YOUR OBJECTIVE: Only the lines holding the string "residual" are needed; copy each of them from the data.

====== THE DATA

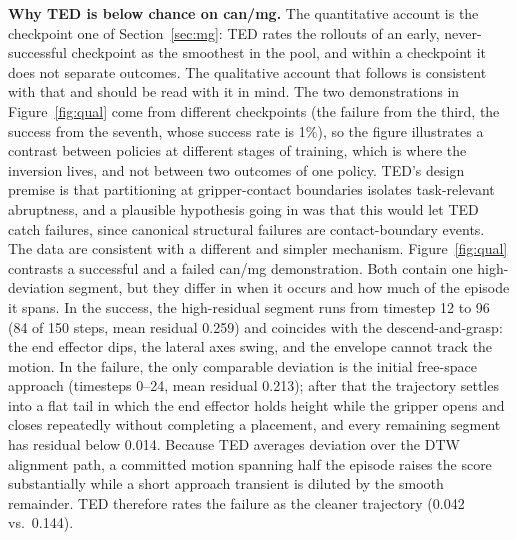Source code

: \documentclass[10pt]{article}
\begin{document}
\textbf{Why TED is below chance on can/mg.} The quantitative account is the
checkpoint one of Section~\ref{sec:mg}: TED rates the rollouts of an early,
never-successful checkpoint as the smoothest in the pool, and within a
checkpoint it does not separate outcomes. The qualitative account that
follows is consistent with that and should be read with it in mind. The two
demonstrations in Figure~\ref{fig:qual} come from different checkpoints (the
failure from the third, the success from the seventh, whose success rate
is 1\%), so the figure
illustrates a contrast between policies at different stages of training,
which is where the inversion lives, and not between two outcomes of one
policy. TED's design premise is that
partitioning at gripper-contact boundaries isolates task-relevant
abruptness, and a plausible hypothesis going in was that this would let TED
catch failures, since canonical structural failures are contact-boundary
events. The data are consistent with a different and simpler mechanism.
Figure~\ref{fig:qual} contrasts a successful and a failed can/mg
demonstration. Both contain one high-deviation segment, but they differ in
when it occurs and how much of the episode it spans. In the success, the
high-residual segment runs from timestep 12 to 96 (84 of 150 steps, mean
residual 0.259) and coincides with the descend-and-grasp: the end effector
dips, the lateral axes swing, and the envelope cannot track the motion. In
the failure, the only comparable deviation is the initial free-space
approach (timesteps 0--24, mean residual 0.213); after that the trajectory
settles into a flat tail in which the end effector holds height while the
gripper opens and closes repeatedly without completing a placement, and
every remaining segment has residual below 0.014. Because TED averages
deviation over the DTW alignment path, a committed motion spanning half the
episode raises the score substantially while a short approach transient is
diluted by the smooth remainder. TED therefore rates the failure as the
cleaner trajectory (0.042 vs.\ 0.144).
\end{document}
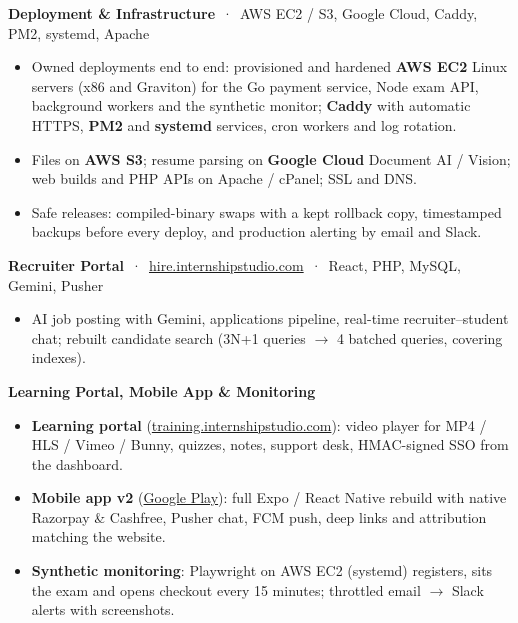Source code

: \documentclass[10pt,a4paper]{article}
\newcommand{\link}[2]{\href{#1}{\color{teal}#2}}
\begin{document}
\textbf{Deployment \& Infrastructure} \,·\, {\small AWS EC2 / S3, Google Cloud, Caddy, PM2, systemd, Apache}
\begin{itemize}
  \item Owned deployments end to end: provisioned and hardened \textbf{AWS EC2} Linux servers (x86 and Graviton) for the Go payment service, Node exam API,
        background workers and the synthetic monitor; \textbf{Caddy} with automatic HTTPS, \textbf{PM2} and \textbf{systemd} services, cron workers and log rotation.
  \item Files on \textbf{AWS S3}; resume parsing on \textbf{Google Cloud} Document AI / Vision; web builds and PHP APIs on Apache / cPanel; SSL and DNS.
  \item Safe releases: compiled-binary swaps with a kept rollback copy, timestamped backups before every deploy, and production alerting by email and Slack.
\end{itemize}

\textbf{Recruiter Portal} \,·\, \link{https://hire.internshipstudio.com}{hire.internshipstudio.com} \,·\, {\small React, PHP, MySQL, Gemini, Pusher}
\begin{itemize}
  \item AI job posting with Gemini, applications pipeline, real-time recruiter--student chat; rebuilt candidate search (3N+1 queries $\rightarrow$ 4 batched queries, covering indexes).
\end{itemize}

\textbf{Learning Portal, Mobile App \& Monitoring}
\begin{itemize}
  \item \textbf{Learning portal} (\link{https://training.internshipstudio.com}{training.internshipstudio.com}): video player for MP4 / HLS / Vimeo / Bunny, quizzes, notes, support desk, HMAC-signed SSO from the dashboard.
  \item \textbf{Mobile app v2} (\link{https://play.google.com/store/apps/details?id=com.istudio.app}{Google Play}): full Expo / React Native rebuild with native Razorpay \& Cashfree, Pusher chat, FCM push, deep links and attribution matching the website.
  \item \textbf{Synthetic monitoring}: Playwright on AWS EC2 (systemd) registers, sits the exam and opens checkout every 15 minutes; throttled email $\rightarrow$ Slack alerts with screenshots.
\end{itemize}
\end{document}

============

OUTPUT FOR THIS TASK:
high-residual segment runs from timestep 12 to 96 (84 of 150 steps, mean
residual 0.259) and coincides with the descend-and-grasp: the end effector
approach (timesteps 0--24, mean residual 0.213); after that the trajectory
every remaining segment has residual below 0.014. Because TED averages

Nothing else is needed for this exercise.